国内で地盤を固め、海外に出て行くタイミングだった88年に、私は海外営業部に異動しました。
あさみ・まさお 86年(昭61年)横浜国大工卒、荏原入社。10年執行役員。15年執行役常務。19年から現職。東京都出身。60歳
プロダクトマネジャーに就任し、現地でのシェア拡大を任されました。半導体メーカーの要望を聞いて機械を販売したり、適切なラインアップがない場合は、日本での開発につなげたりするのが役目です。
米国赴任が決まったとき、当時の上司だった矢後夏之助・前会長からこんなアドバイスをもらいました。「お客さんからみれば、あなたが荏原の代表だ。お客さんの行動に結びつくため、確信が持てるまでイエス、ノーを言うな」。これが心の支えになりました。
半導体の製造装置は、納入直後は順調に稼働しません。装置が止まったり、腐食したりの繰り返しです。ただし、ここで曖昧な回答は禁物です。後で故障などで大きな迷惑をかけることになりかねません。原因や解決策を判断できないときは分かったふりをせず、「分からない」とはっきりと顧客に伝えていました。
技術者のプライドは二の次です。自分で納得するまで調べ、社内で分かる人を探して相談し、荏原としてのベストアンサーで回答することを心がけました。
赴任当初は現地社長も含めて4人しかおらず、顧客対応は一人でやらざるを得ませんでした。
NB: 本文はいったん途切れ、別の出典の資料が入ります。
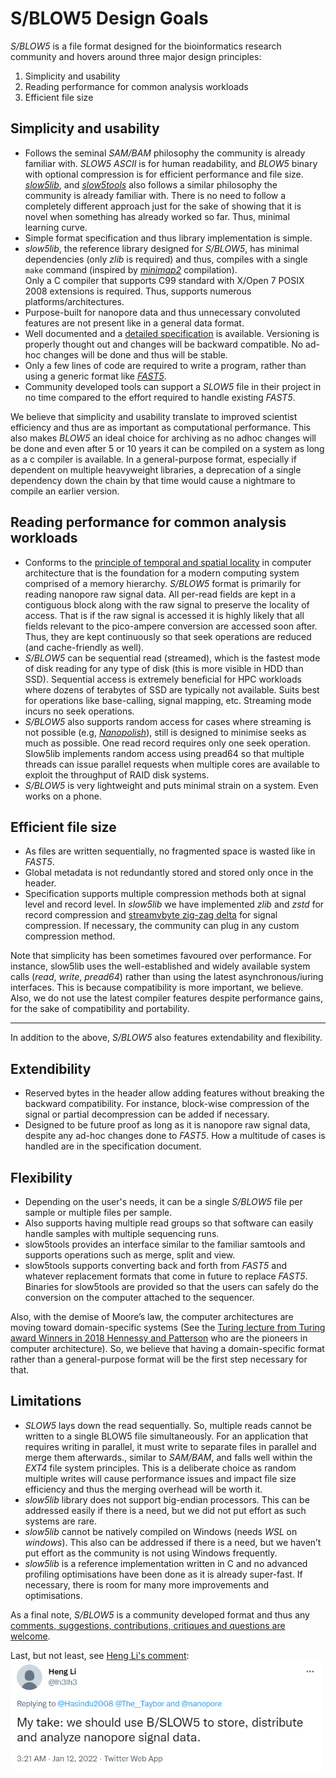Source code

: # S/BLOW5 Design Goals

*S/BLOW5* is a file format designed for the bioinformatics research community and hovers around three major design principles:

1. Simplicity and usability
2. Reading performance for common analysis workloads
3. Efficient file size


## Simplicity and usability

- Follows the seminal *SAM/BAM* philosophy the community is already familiar with. *SLOW5 ASCII* is for human readability, and *BLOW5* binary with optional compression is for efficient performance and file size. [*slow5lib*](https://github.com/hasindu2008/slow5lib), and [*slow5tools*](https://github.com/hasindu2008/slow5tools) also follows a similar philosophy the community is already familiar with. There is no need to follow a completely different approach just for the sake of showing that it is novel when something has already worked so far. Thus, minimal learning curve.
- Simple format specification and thus library implementation is simple.
- *slow5lib*, the reference library designed for *S/BLOW5*, has minimal dependencies (only *zlib* is required)  and thus, compiles with a single `make` command (inspired by [*minimap2*](https://github.com/lh3/minimap2) compilation).  
Only a C compiler that supports C99 standard with X/Open 7 POSIX 2008 extensions is required. 
Thus, supports numerous platforms/architectures.
- Purpose-built for nanopore data and thus unnecessary convoluted features are not present like in a general data format.
- Well documented and a [detailed specification](https://hasindu2008.github.io/slow5specs/) is available. Versioning is properly thought out and changes will be backward compatible. No ad-hoc changes will be done and thus will be stable.
- Only a few lines of code are required to write a program, rather than using a generic format like [*FAST5*](https://hasindu2008.github.io/slow5specs/fast5_demystified.pdf). 
- Community developed tools can support a *SLOW5* file in their project in no time compared to the effort required to handle existing *FAST5*.

We believe that simplicity and usability translate to improved scientist efficiency and thus are as important as computational performance. This also makes *BLOW5* an ideal choice for archiving as no adhoc changes will be done and even after 5 or 10 years it can be compiled on a system as long as a c compiler is available. In a general-purpose format, especially if dependent on multiple heavyweight libraries, a deprecation of a single dependency down the chain by that time would cause a nightmare to compile an earlier version.

## Reading performance for common analysis workloads
- Conforms to the [principle of temporal and spatial locality](https://en.wikipedia.org/wiki/Locality_of_reference) in computer architecture that is the foundation for a modern computing system comprised of a memory hierarchy. *S/BLOW5* format is primarily for reading nanopore raw signal data. All per-read fields are kept in a contiguous block along with the raw signal to preserve the locality of access. That is if the raw signal is accessed it is highly likely that all fields relevant to the pico-ampere conversion are accessed soon after. Thus, they are kept continuously so that seek operations are reduced (and cache-friendly as well).
- *S/BLOW5* can be sequential read (streamed), which is the fastest mode of disk reading for any type of disk (this is more visible in HDD than SSD). Sequential access is extremely beneficial for HPC workloads where dozens of terabytes of SSD are typically not available. Suits best for operations like base-calling, signal mapping, etc. Streaming mode incurs no seek operations.
- *S/BLOW5* also supports random access for cases where streaming is not possible (e.g, [*Nanopolish*](https://github.com/jts/nanopolish)), still is designed to minimise seeks as much as possible. One read record requires only one seek operation. Slow5lib implements random access using  pread64 so that multiple threads can issue parallel requests when multiple cores are available to exploit the throughput of RAID disk systems.
- *S/BLOW5* is very lightweight and puts minimal strain on a system. Even works on a phone.


## Efficient file size
- As files are written sequentially, no fragmented space is wasted like in *FAST5*.
- Global metadata is not redundantly stored and stored only once in the header.
- Specification supports multiple compression methods both at signal level and record level. In *slow5lib* we have implemented *zlib* and *zstd* for record compression and [streamvbyte zig-zag delta](https://github.com/lemire/streamvbyte/) for signal compression. If necessary, the community can plug in any custom compression method.

Note that simplicity has been sometimes favoured over performance. For instance, slow5lib uses the well-established and widely available system calls (*read*, *write*, *pread64*) rather than using the latest asynchronous/iuring interfaces. This is because compatibility is more important, we believe. Also, we do not use the latest compiler features despite performance gains, for the sake of compatibility and portability. 

---

In addition to the above, *S/BLOW5* also features extendability and flexibility.

## Extendibility
-	Reserved bytes in the header allow adding features without breaking the backward compatibility. For instance, block-wise compression of the signal or partial decompression can be added if necessary.
-	Designed to be future proof as long as it is nanopore raw signal data, despite any ad-hoc changes done to *FAST5*. How a multitude of cases is handled are in the specification document.

## Flexibility
-	Depending on the user's needs, it can be a single *S/BLOW5* file per sample or multiple files per sample.
-	Also supports having multiple read groups so that software can easily handle samples with multiple sequencing runs. 
-	slow5tools provides an interface similar to the familiar samtools and supports operations such as merge, split and view.
-	slow5tools supports converting back and forth from *FAST5* and whatever replacement formats that come in future to replace *FAST5*. Binaries for slow5tools are provided so that the users can safely do the conversion on the computer attached to the sequencer. 

Also, with the demise of Moore’s law, the computer architectures are moving toward domain-specific systems (See the [Turing lecture from Turing award Winners in 2018 Hennessy and Patterson](https://www.acm.org/hennessy-patterson-turing-lecture) who are the pioneers in computer architecture). So, we believe that having a domain-specific format rather than a general-purpose format will be the first step necessary for that.


## Limitations

- *SLOW5* lays down the read sequentially. So, multiple reads cannot be written to a single BLOW5 file simultaneously. For an application that requires writing in parallel, it must write to separate files in parallel and merge them afterwards., similar to *SAM/BAM*, and falls well within the *EXT4* file system principles. This is a deliberate choice as random multiple writes will cause performance issues and impact file size efficiency and thus the merging overhead will be worth it.
- *slow5lib* library does not support big-endian processors. This can be addressed easily if there is a need, but we did not put effort as such systems are rare.
-	*slow5lib* cannot be natively compiled on Windows (needs *WSL* on *windows*). This also can be addressed if there is a need, but we haven’t put effort as the community is not using Windows frequently.
- *slow5lib* is a reference implementation written in C and no advanced profiling optimisations have been done as it is already super-fast. If necessary, there is room for many more improvements and optimisations.

As a final note, *S/BLOW5* is a community developed format and thus any [comments, suggestions, contributions, critiques and questions are welcome](https://github.com/hasindu2008/slow5specs/issues). 

Last, but not least, see [Heng Li's comment](https://twitter.com/lh3lh3/status/1480937811171811331):
![slow5_lh3](img/Screenshot-2022-07-06-103208.png)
ポケットベルに「911」と表示されれば顧客のもとに直行し、飛行機での移動中も備え付けの電話で対応していました。東海岸のボストンでは、雪の中をレンタカーを走らせた記憶があります。その仕事の後に、顧客がロブスターをごちそうしてくれたことが忘れられません。
装置が大手メーカーに採用されれば、全世界に展開されます。毎年何百台と売れていきました。赴任当初は1億円程度だった現地法人の売上高は、99年に日本に帰国する頃には数十億円規模に育っていました。新しい装置を開発して世界に問う、わくわくする時代でした。社長として、そのような場を社員に提供できるかが大事だと思っています。
あのころ……
日本の半導体は1980年代、世界を席巻した。電機各社だけでなく資金力のあるメーカーが続々と半導体関連事業に参入し、海外進出も相次いだ。一方で86年に日米半導体協定が締結されるなど、貿易摩擦も激しくなった。